Activity – Restate all the data word for word and omit the pictures.

[Given data Boundary: Start]

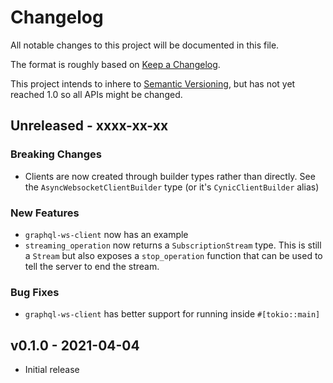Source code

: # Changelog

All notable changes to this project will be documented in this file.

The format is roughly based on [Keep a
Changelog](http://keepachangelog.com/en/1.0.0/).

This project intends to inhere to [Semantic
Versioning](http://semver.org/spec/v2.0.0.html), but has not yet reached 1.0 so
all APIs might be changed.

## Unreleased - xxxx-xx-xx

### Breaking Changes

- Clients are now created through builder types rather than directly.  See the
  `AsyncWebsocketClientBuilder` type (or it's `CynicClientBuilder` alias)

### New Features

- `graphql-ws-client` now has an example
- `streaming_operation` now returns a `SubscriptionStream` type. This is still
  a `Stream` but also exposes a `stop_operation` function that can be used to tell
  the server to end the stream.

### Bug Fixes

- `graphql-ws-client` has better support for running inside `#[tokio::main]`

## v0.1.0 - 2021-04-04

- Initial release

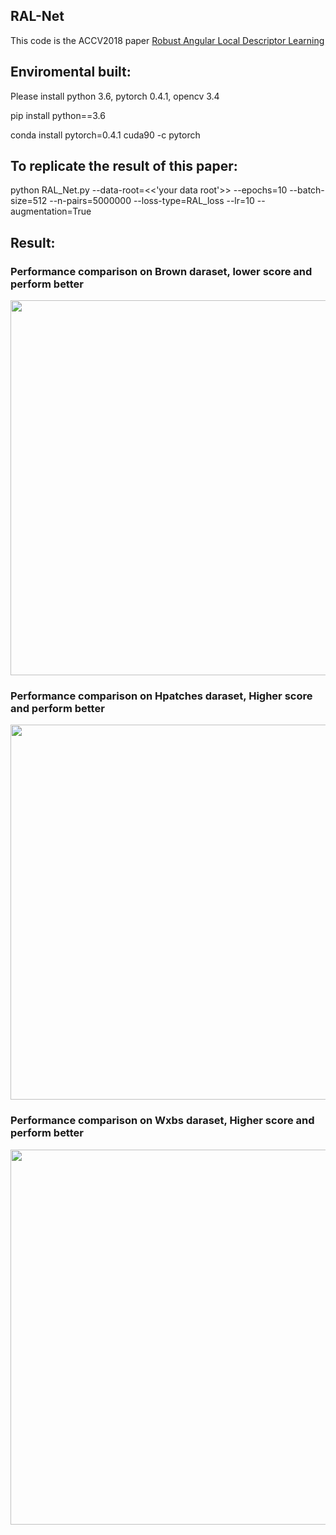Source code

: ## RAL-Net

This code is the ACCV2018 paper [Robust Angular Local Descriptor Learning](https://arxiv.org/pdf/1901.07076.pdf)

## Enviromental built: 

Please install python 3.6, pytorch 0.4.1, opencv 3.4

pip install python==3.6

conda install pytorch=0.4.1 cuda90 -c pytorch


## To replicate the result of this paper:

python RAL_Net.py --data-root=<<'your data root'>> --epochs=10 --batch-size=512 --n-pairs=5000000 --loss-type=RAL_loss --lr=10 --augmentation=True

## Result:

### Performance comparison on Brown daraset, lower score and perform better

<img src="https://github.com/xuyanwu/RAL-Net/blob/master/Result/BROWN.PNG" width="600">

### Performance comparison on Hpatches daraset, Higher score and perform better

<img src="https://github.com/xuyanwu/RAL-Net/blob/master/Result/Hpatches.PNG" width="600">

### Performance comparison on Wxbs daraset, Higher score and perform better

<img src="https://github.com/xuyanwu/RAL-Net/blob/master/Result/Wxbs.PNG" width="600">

[Given data Boundary: End]

Result for this exercise –
Source code

: # Changelog

All notable changes to this project will be documented in this file.

The format is roughly based on [Keep a
Changelog](http://keepachangelog.com/en/1.0.0/).

This project intends to inhere to [Semantic
Versioning](http://semver.org/spec/v2.0.0.html), but has not yet reached 1.0 so
all APIs might be changed.

## Unreleased - xxxx-xx-xx

### Breaking Changes

- Clients are now created through builder types rather than directly.  See the
  `AsyncWebsocketClientBuilder` type (or it's `CynicClientBuilder` alias)

### New Features

- `graphql-ws-client` now has an example
- `streaming_operation` now returns a `SubscriptionStream` type. This is still
  a `Stream` but also exposes a `stop_operation` function that can be used to tell
  the server to end the stream.

### Bug Fixes

- `graphql-ws-client` has better support for running inside `#[tokio::main]`

## v0.1.0 - 2021-04-04

- Initial release

Source code

: ## RAL-Net

This code is the ACCV2018 paper [Robust Angular Local Descriptor Learning](https://arxiv.org/pdf/1901.07076.pdf)

## Enviromental built: 

Please install python 3.6, pytorch 0.4.1, opencv 3.4

pip install python==3.6

conda install pytorch=0.4.1 cuda90 -c pytorch


## To replicate the result of this paper:

python RAL_Net.py --data-root=<<'your data root'>> --epochs=10 --batch-size=512 --n-pairs=5000000 --loss-type=RAL_loss --lr=10 --augmentation=True

## Result:

### Performance comparison on Brown daraset, lower score and perform better

<img src="https://github.com/xuyanwu/RAL-Net/blob/master/Result/BROWN.PNG" width="600">

### Performance comparison on Hpatches daraset, Higher score and perform better

<img src="https://github.com/xuyanwu/RAL-Net/blob/master/Result/Hpatches.PNG" width="600">

### Performance comparison on Wxbs daraset, Higher score and perform better

<img src="https://github.com/xuyanwu/RAL-Net/blob/master/Result/Wxbs.PNG" width="600">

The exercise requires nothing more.